Besuch im Deutschen Auswanderungshaus in Bremerhaven

Subject City tour from Dorothee Knaupp, 11.09.2015 12:27 Uhr

Der Schwabe Carl Laemmle Begründer von Hollywood

                        

Wer in den Norden Deutschlands fährt, sollte nicht versäumen, das Deutsche Auswandererhaus in Bremerhaven zu besuchen. An historischer Stelle wurde es 2005 eröffnet und im April 2012 der Erweiterungsbau fertig gestellt. Es zeigt auf eindrückliche Weise, welches Schicksal Menschen seit 1685 bis heute dazu bewegt, ihre Heimat zu verlassen oder nach Deutschland einzuwandern.
Gleich beim Kauf der Eintrittskarten wird es sehr persönlich, jede Besucherin, jeder Besucher erhält einen Boarding Pass, wird zu einer realen Person und kann sich während des Museumsbesuch in deren Geschichte über Hörtexte (gesprochen von bekannten Schauspielern wie Peter Lohmeyer, Hannelore Hoger etc.), Fotos und Utensilien aus dem Alltagsleben einfühlen.
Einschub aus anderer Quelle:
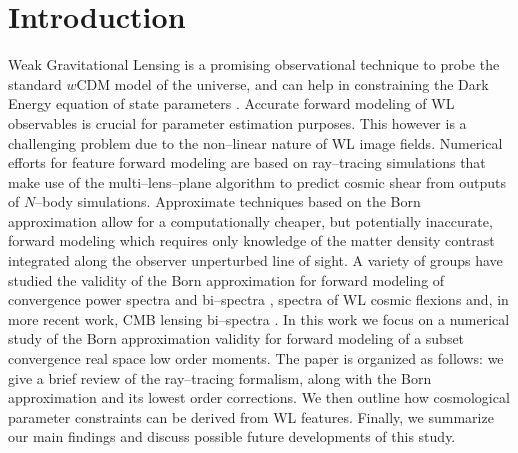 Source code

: \documentclass[reprint,aps,prd,superscriptaddress,showkeys,showpacs]{revtex4-1}
\begin{document}
\maketitle



\section{Introduction}
%
Weak Gravitational Lensing is a promising observational technique to probe the standard $w$CDM model of the universe, and can help in constraining the Dark Energy equation of state parameters \citep{wlreview}. Accurate forward modeling of WL observables is crucial for parameter estimation purposes. This however is a challenging problem due to the non--linear nature of WL image fields. Numerical efforts for feature forward modeling are based on ray--tracing simulations that make use of the multi--lens--plane algorithm \citep{RayTracingJain,RayTracingHartlap} to predict cosmic shear from outputs of $N$--body simulations. Approximate techniques based on the Born approximation allow for a computationally cheaper, but potentially inaccurate, forward modeling \citep{RayTracingHartlap} which requires only knowledge of the matter density contrast integrated along the observer unperturbed line of sight. A variety of groups have studied the validity of the Born approximation for forward modeling of convergence power spectra and bi--spectra \citep{WLBispectrumDodelson}, spectra of WL cosmic flexions \citep{BornFlexion} and, in more recent work, CMB lensing bi--spectra \citep{CMBPrattenLewis}. In this work we focus on a numerical study of the Born approximation validity for forward modeling of a subset convergence real space low order moments. The paper is organized as follows: we give a brief review of the ray--tracing formalism, along with the Born approximation and its lowest order corrections. We then outline how cosmological parameter constraints can be derived from WL features. Finally, we summarize our main findings and discuss possible future developments of this study.       

\end{document}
Beispielsweise ist man nun Carl Laemmle, 1867 in Laupheim geboren. Er wanderte 1884 von Bremerhaven nach Nordamerika aus. Sein Leben wurde zu einer legendären amerikanischen Erfolgsgeschichte, er wurde vom Laufburschen in New York zum Begründer von Hollywood. Als Jude verhalf er während der Nazizeit 300 jüdischen Familien durch Bürgschaften zu einer Aufenthaltserlaubnis in den USA.

  

Die Reise in die Vergangenheit beginnt zunächst mit dem Eintritt in eine düstere deutsche Amtsstube aus früheren Zeiten, man wandert weiter an die Hafenmole von Bremerhaven zu einer Szene aus dem 18. Jahrhundert mit Hafenbecken und der Schiffswand eines Ozeanriesen. Die Stimmung ist düster, Personen jeden Standes, Alters und Geschlechts nehmen Abschied und warten auf das Einschiffen. Überseekoffer, persönliche Koffer mit Blick in den Inhalt, Käfige und Kisten stehen rund herum. Weiter geht es durch einen Raum mit Dokumenten von tausenden ausgewanderten Menschen, präsentiert in Schubladen und Schaukästen. Mit Blick auf die moderne Hafenmole hören wir uns die geschichtlichen Hintergründe der verschiedenen Auswanderungsphasen an. Meist war das Motiv für die Auswanderung große wirtschaftliche Not und politische Verfolgung, manchmal auch Abenteuerlust oder der Wunsch nach einem besseren Leben.
Weiter geht es nun über die Gangway ins Innere des Ozeanriesen. Ich weiß nicht, ob es dort wirklich schwankt, aber ich hatte das Gefühl auf dem Meer zu sein, in bedrückend engen Räumen in Segel- und Motorschiffen. Insbesondere die Räume der 2. und 3. Klasse vermitteln ein realistisches Bild von der Enge in den Schlafräumen, Stockbetten, dicht an dicht, belegt mit Frauen, Männern und Kindern. Auch die Waschräume und das Klo sind originalgetreu nachgebaut, der Besucher kann sich vorstellen, wie es dort, verschärft durch Seekrankheit und mangelnde Hygiene, aussah. Der Blick in die 1. Klasse mit gemütlichen Kabinen, gepflegten Essräumen mit Personal und Unterhaltung, vermittelt die sozialen Unterschiede der Einwanderer auch in früheren Zeiten.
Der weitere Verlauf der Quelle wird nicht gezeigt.